Using "top" with each kernel (9 and 4.0.2) shows exactly the same
memory usage for the apps and for the whole system.  IMHO, it looks
and acts like something is wrong with the memory page management system :)

During this problem there's limited if any disk activity.

P4, 1G memory, IDE, using the motherboard video (i845) (Dell Optiplex
GX260)

Version-Release number of selected component (if applicable):
kernel-2.4.21-9.EL

How reproducible:
Always

Steps to Reproduce:
1. Start Eclipse
2. Start Mozilla
3. Start the Java app server
4. Use Eclipse to develop the app for a while, and Mozilla to test it.
 Debug every once and a while.  It's really un-missable.
    

Actual Results:  Stupid-slow performance.  1-2 minutes to change from
one app to another, "hangs" that take upwards of 10 minutes to clear
(particularly when attaching the Eclipse debugger to the app server).
 Occasional app crashes on permanent non-responsiveness.

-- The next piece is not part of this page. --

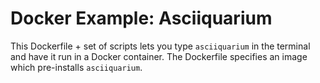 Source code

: # Docker Example: Asciiquarium

This Dockerfile + set of scripts lets you type `asciiquarium` in the terminal and have it run in a Docker container. The Dockerfile specifies an image which pre-installs `asciiquarium`.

Expected Results:  It should perform at least as well as kernel
2.4.21-4.0.2.EL does.

Additional info:

Comment 1 Larry Woodman 2004-01-29 16:08:44 UTC
Stephen, can you please try one quick thing to see if it helps
relieve the performance problems yuo are seeing?

Try "echo 100 > /proc/sys/vm/inactive_clean_percent".  No reboot
is necessecary, this might hopefully eliminate the sluggishness you
are seeing on your workstation running this kernel.

Thanks, Larry Woodman


Comment 2 Larry Woodman 2004-01-29 18:56:24 UTC
Stephen, can you please try one quick thing to see if it helps
relieve the performance problems yuo are seeing?

Try "echo 100 > /proc/sys/vm/inactive_clean_percent".  No reboot
is necessecary, this might hopefully eliminate the sluggishness you
are seeing on your workstation running this kernel.

Thanks, Larry Woodman

Comment 3 Doug Stewart 2004-01-30 16:26:26 UTC
I too experience extreme lag and slowness with the update kernel,
particularly when switching virtual desktops.  Windows (particularly
web browsers) will take a very long time to redraw themselves.

Also, I have installed Xine for viewing DVDs.  When I used to watch
DVDs under RedHat 9, there was never a trace of slowdown or
flickering, no matter what I was doing.  Now, when I load/reload a
webpage or do anything involving moving large windows around, I get
extreme stuttering and frame loss in Xine.

I have a dual AthlonMP 1900+ workstation with SCSI disks and 1GB of
RAM.  Performance of ANY previous RH distro has never been an issue.

Comment 4 Jordan Russell 2004-02-01 08:16:10 UTC
I've also encountered poor VM-related performance. Under 2.4.21-9.EL, 
htdig would take anywhere from 2 to 8 hours to rebuild its database 
(it varied wildly despite the system load being constant), compared 
to a consistent 45 minutes with vanilla 2.4.24.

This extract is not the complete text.